In seguito, si interverrà sulla parte anteriore dipinta. «Tireremo fuori dei bianchi eclatanti da sotto le vernici molto ingiallite applicate nei precedenti restauri. E si tornerà a vedere anche l’architettura dello sfondo. Preventiviamo due anni. Siamo in quattro, ma in contemporanea portiamo avanti il lavoro dell’altro laboratorio», spiega Carini. «L’idea comunque non è fare in fretta.

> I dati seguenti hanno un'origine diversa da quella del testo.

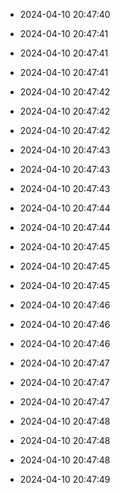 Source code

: 
- 2024-04-10 20:47:40

- 2024-04-10 20:47:41

- 2024-04-10 20:47:41

- 2024-04-10 20:47:41

- 2024-04-10 20:47:42

- 2024-04-10 20:47:42

- 2024-04-10 20:47:42

- 2024-04-10 20:47:43

- 2024-04-10 20:47:43

- 2024-04-10 20:47:43

- 2024-04-10 20:47:44

- 2024-04-10 20:47:44

- 2024-04-10 20:47:45

- 2024-04-10 20:47:45

- 2024-04-10 20:47:45

- 2024-04-10 20:47:46

- 2024-04-10 20:47:46

- 2024-04-10 20:47:46

- 2024-04-10 20:47:47

- 2024-04-10 20:47:47

- 2024-04-10 20:47:47

- 2024-04-10 20:47:48

- 2024-04-10 20:47:48

- 2024-04-10 20:47:48

- 2024-04-10 20:47:49
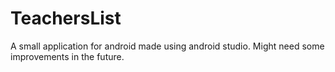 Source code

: # TeachersList
A small application for android made using android studio. Might need some improvements in the future.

Per noi il restauro non è un momento di sottrazione dell’opera: mentre al Louvre durante il restauro la sant’Anna è semplicemente scomparsa, il nostro concetto è invece fare del restauro l’occasione per un focus speciale sul dipinto, con tante informazioni e contenuti aggiuntivi sulle tecniche, la costruzione del disegno, la stesura dei pigmenti, i materiali usati».
In quest’ottica, accanto alla pala, è stata appesa la straordinaria riflettografia in scala reale che svela nei dettagli i segreti della preparazione del quadro. «Prevedo per questo una processione anche degli studenti dell’Accademia perché la maniera con cui Genga ha lavorato è da manuale».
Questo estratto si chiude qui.